Aparicio Saravia, uno de los últimos caudillos del Río de la Plata
Aparicio Saravia fue una de las personalidades más discutidas de Uruguay a fines del siglo pasado y comienzo del presente. Su silueta de recio hombre de campo, con el poncho blanco recorriendo las líneas al galope de su tordillo de guerra, es de efecto eléctrico para las masas; después de su muerte, el poncho blanco flota como un simbólico sudario en la evocación de aquel crepúsculo.
Nació en Pablo Páez, Cerro Largo, en 1855; actuó en las luchas políticas del estado de Río Grande, del lado de los federalistas, y poco después asumió la jefatura del partido blanco, o nacionalista; en tal carácter encabezó la revolución contra el gobierno uruguayo presidido a la sazón por el doctor Juan Idiarte Borda; la lucha fratricida había sido pródiga ya en combates sangrientos, cuando el 25 de agosto de 1897 un acontecimiento trágico vino a conmover al país: el asesinato del presidente de la República; al doctor Juan Lindolfo Cuestas, que ocupó la primera magistratura, cúpole concluir la paz con los nacionalistas gracias a un acuerdo político que establecía la reforma de la ley electoral sobre la base de la representación de las minorías, la principal de las reivindicaciones por las que luchara Saravia.
Cuestas cumplió el pacto tan estrictamente, que durante todo su mandato en la práctica existieron dos gobiernos: el legal, en Montevideo, y el blanco, en su estancia “El Cordobés”.
Apenas hubo asumido el poder don José Batlle y Ordóñez, el partido nacionalista, que combatiera su candidatura, alzóse contra el gobierno; una primera revolución, en 1903, fue conjurada por el pacto de Nico Pérez, pero como poco después se adujera su violación por parte de las autoridades constitucionales, Saravia lanzóse b. la lucha. La nueva guerra civil se extendió desde enero a setiembre de 1904, y sólo concluyó cuando “el Tigre” halló la muerte peleando bravamente en el combate de Masoller.
La muerte de Aparicio Saravia es una escena de tragedia antigua, de profunda fuerza emocional y portentoso colorido. Con él desaparece el último caudillo gaucho, arbitro e ídolo de las masas blancas, en quien estaba puesta la fe de su partido.
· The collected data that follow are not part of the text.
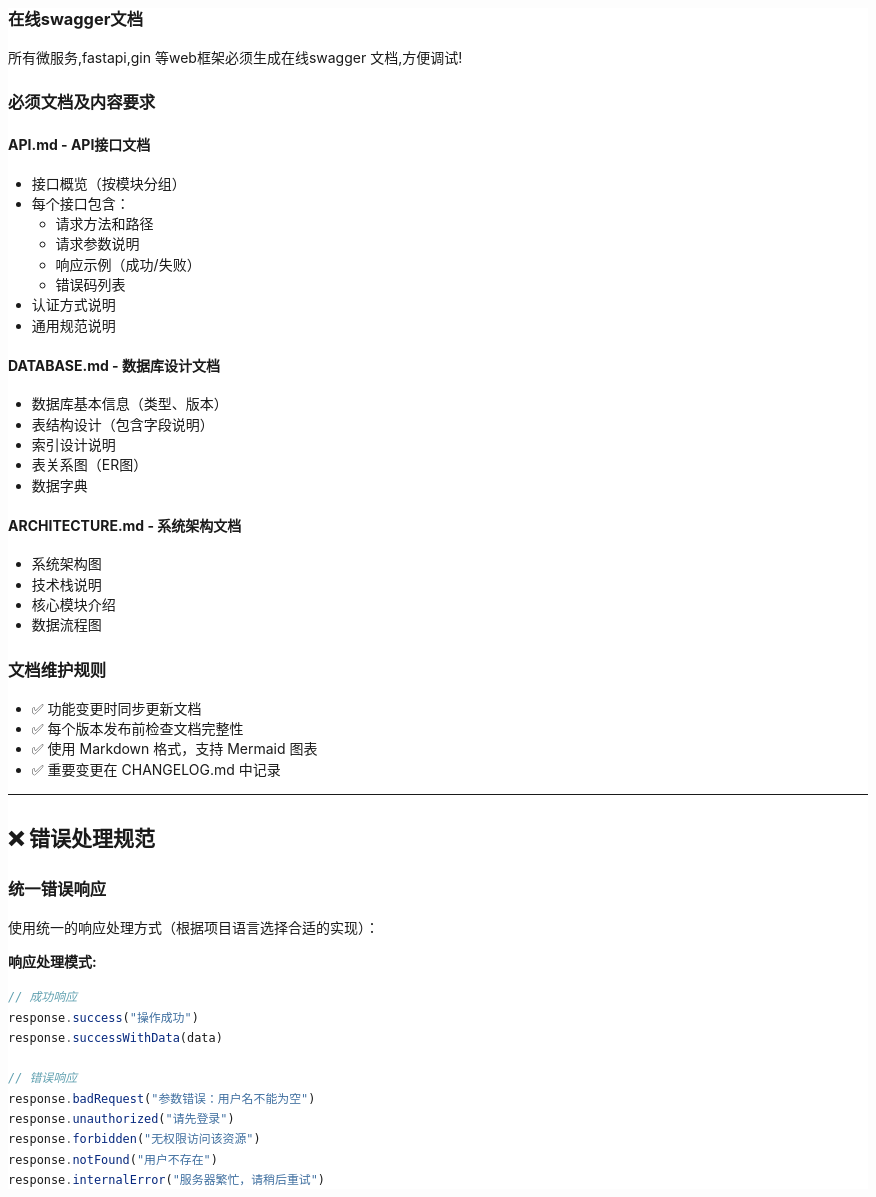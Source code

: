 ### **在线swagger文档**
所有微服务,fastapi,gin 等web框架必须生成在线swagger 文档,方便调试!

### **必须文档及内容要求**

#### **API.md - API接口文档**
- 接口概览（按模块分组）
- 每个接口包含：
  - 请求方法和路径
  - 请求参数说明
  - 响应示例（成功/失败）
  - 错误码列表
- 认证方式说明
- 通用规范说明

#### **DATABASE.md - 数据库设计文档**
- 数据库基本信息（类型、版本）
- 表结构设计（包含字段说明）
- 索引设计说明
- 表关系图（ER图）
- 数据字典

#### **ARCHITECTURE.md - 系统架构文档**
- 系统架构图
- 技术栈说明
- 核心模块介绍
- 数据流程图

### **文档维护规则**
- ✅ 功能变更时同步更新文档
- ✅ 每个版本发布前检查文档完整性
- ✅ 使用 Markdown 格式，支持 Mermaid 图表
- ✅ 重要变更在 CHANGELOG.md 中记录

---

## ❌ **错误处理规范**

### **统一错误响应**
使用统一的响应处理方式（根据项目语言选择合适的实现）：

**响应处理模式:**
```javascript
// 成功响应
response.success("操作成功")
response.successWithData(data)

// 错误响应  
response.badRequest("参数错误：用户名不能为空")
response.unauthorized("请先登录")
response.forbidden("无权限访问该资源")
response.notFound("用户不存在")
response.internalError("服务器繁忙，请稍后重试")
```
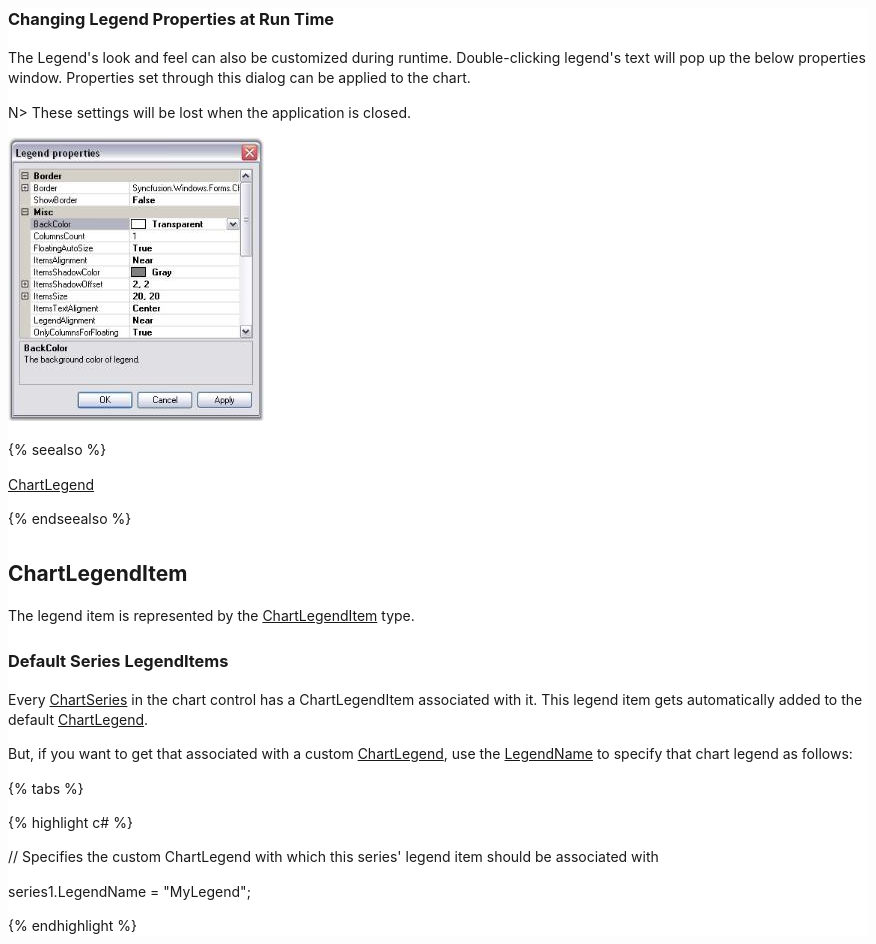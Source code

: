 ### Changing Legend Properties at Run Time

The Legend's look and feel can also be customized during runtime. Double-clicking legend's text will pop up the below properties window. Properties set through this dialog can be applied to the chart. 

N> These settings will be lost when the application is closed.

![Chart Legend](Chart-Legend-and-Legend-Items_images/Chart-Legend-and-Legend-Items_img4.jpeg)

{% seealso %}

[ChartLegend](/windowsforms/chart/chart-legend-and-legend-items#chartlegend)

{% endseealso %}

## ChartLegendItem

The legend item is represented by the [ChartLegendItem](https://help.syncfusion.com/cr/cref_files/windowsforms/Syncfusion.Chart.Base~Syncfusion.Windows.Forms.Chart.ChartLegendItem.html) type.

### Default Series LegendItems

Every [ChartSeries](https://help.syncfusion.com/cr/cref_files/windowsforms/Syncfusion.Chart.Base~Syncfusion.Windows.Forms.Chart.ChartSeries.html) in the chart control has a ChartLegendItem associated with it. This legend item gets automatically added to the default [ChartLegend](https://help.syncfusion.com/cr/cref_files/windowsforms/Syncfusion.Chart.Windows~Syncfusion.Windows.Forms.Chart.ChartLegend.html). 

But, if you want to get that associated with a custom [ChartLegend](https://help.syncfusion.com/cr/cref_files/windowsforms/Syncfusion.Chart.Windows~Syncfusion.Windows.Forms.Chart.ChartLegend.html), use the [LegendName](https://help.syncfusion.com/cr/cref_files/windowsforms/Syncfusion.Chart.Base~Syncfusion.Windows.Forms.Chart.ChartSeries~LegendName.html) to specify that chart legend as follows:

{% tabs %}  

{% highlight c# %}

// Specifies the custom ChartLegend with which this series' legend item should be associated with

series1.LegendName = "MyLegend";

{% endhighlight %}
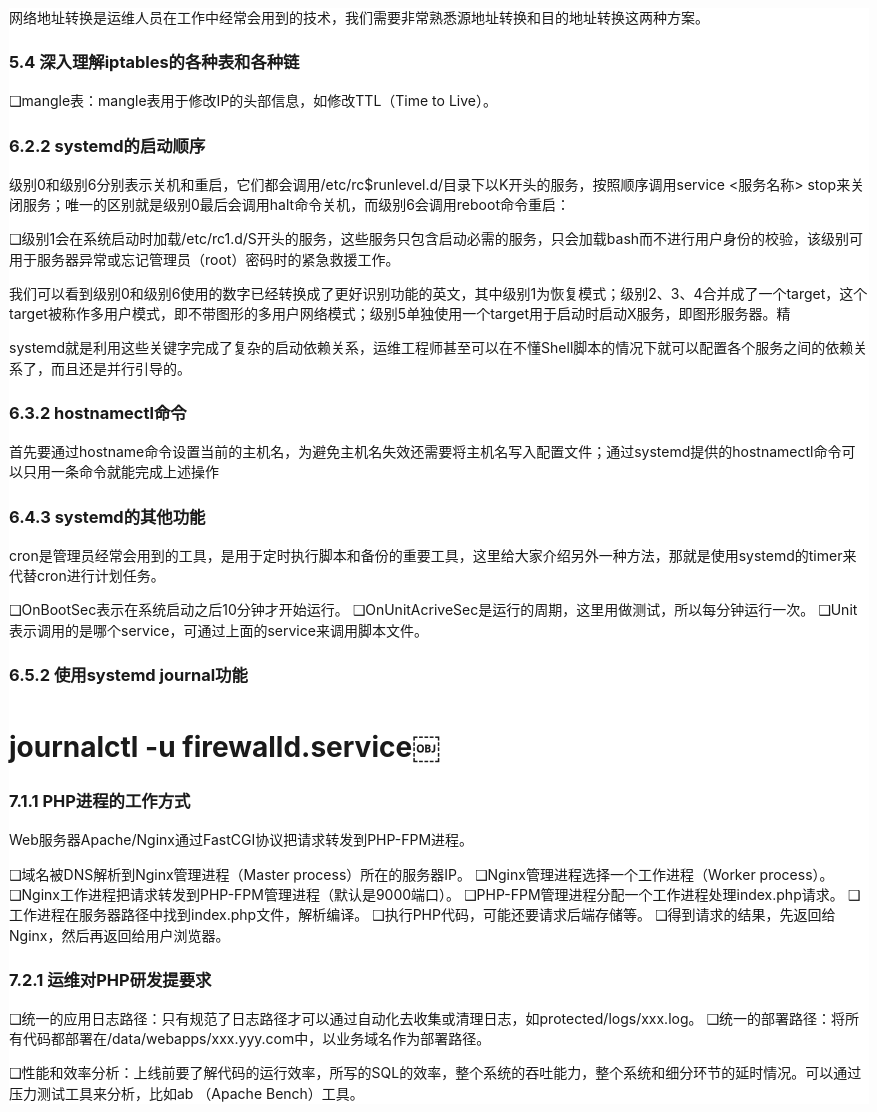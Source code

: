 网络地址转换是运维人员在工作中经常会用到的技术，我们需要非常熟悉源地址转换和目的地址转换这两种方案。

### 5.4 深入理解iptables的各种表和各种链

❑mangle表：mangle表用于修改IP的头部信息，如修改TTL（Time to Live）。

### 6.2.2 systemd的启动顺序

级别0和级别6分别表示关机和重启，它们都会调用/etc/rc$runlevel.d/目录下以K开头的服务，按照顺序调用service <服务名称> stop来关闭服务；唯一的区别就是级别0最后会调用halt命令关机，而级别6会调用reboot命令重启：

❑级别1会在系统启动时加载/etc/rc1.d/S开头的服务，这些服务只包含启动必需的服务，只会加载bash而不进行用户身份的校验，该级别可用于服务器异常或忘记管理员（root）密码时的紧急救援工作。

我们可以看到级别0和级别6使用的数字已经转换成了更好识别功能的英文，其中级别1为恢复模式；级别2、3、4合并成了一个target，这个target被称作多用户模式，即不带图形的多用户网络模式；级别5单独使用一个target用于启动时启动X服务，即图形服务器。精

systemd就是利用这些关键字完成了复杂的启动依赖关系，运维工程师甚至可以在不懂Shell脚本的情况下就可以配置各个服务之间的依赖关系了，而且还是并行引导的。

### 6.3.2 hostnamectl命令

首先要通过hostname命令设置当前的主机名，为避免主机名失效还需要将主机名写入配置文件；通过systemd提供的hostnamectl命令可以只用一条命令就能完成上述操作

### 6.4.3 systemd的其他功能

cron是管理员经常会用到的工具，是用于定时执行脚本和备份的重要工具，这里给大家介绍另外一种方法，那就是使用systemd的timer来代替cron进行计划任务。

❑OnBootSec表示在系统启动之后10分钟才开始运行。
❑OnUnitAcriveSec是运行的周期，这里用做测试，所以每分钟运行一次。
❑Unit表示调用的是哪个service，可通过上面的service来调用脚本文件。

### 6.5.2 使用systemd journal功能

#   journalctl   -u firewalld.service￼

### 7.1.1 PHP进程的工作方式

Web服务器Apache/Nginx通过FastCGI协议把请求转发到PHP-FPM进程。

❑域名被DNS解析到Nginx管理进程（Master process）所在的服务器IP。
❑Nginx管理进程选择一个工作进程（Worker process）。
❑Nginx工作进程把请求转发到PHP-FPM管理进程（默认是9000端口）。
❑PHP-FPM管理进程分配一个工作进程处理index.php请求。
❑工作进程在服务器路径中找到index.php文件，解析编译。
❑执行PHP代码，可能还要请求后端存储等。
❑得到请求的结果，先返回给Nginx，然后再返回给用户浏览器。

### 7.2.1 运维对PHP研发提要求

❑统一的应用日志路径：只有规范了日志路径才可以通过自动化去收集或清理日志，如protected/logs/xxx.log。
❑统一的部署路径：将所有代码都部署在/data/webapps/xxx.yyy.com中，以业务域名作为部署路径。

❑性能和效率分析：上线前要了解代码的运行效率，所写的SQL的效率，整个系统的吞吐能力，整个系统和细分环节的延时情况。可以通过压力测试工具来分析，比如ab （Apache Bench）工具。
Caído Saravia, fue como si a todos les troncharan los brazos; se cayeron las armas de las manos; en medio de un silencio espantoso, las bocas no se abrían sino para desesperadas imprecaciones: todos los ojos estaban arrasados de lágrimas. Muchos no lo podían creer, y aún veinte años después había blancos que decían de él, como se decía de Facundo: “No, él no ha muerto; volverá.”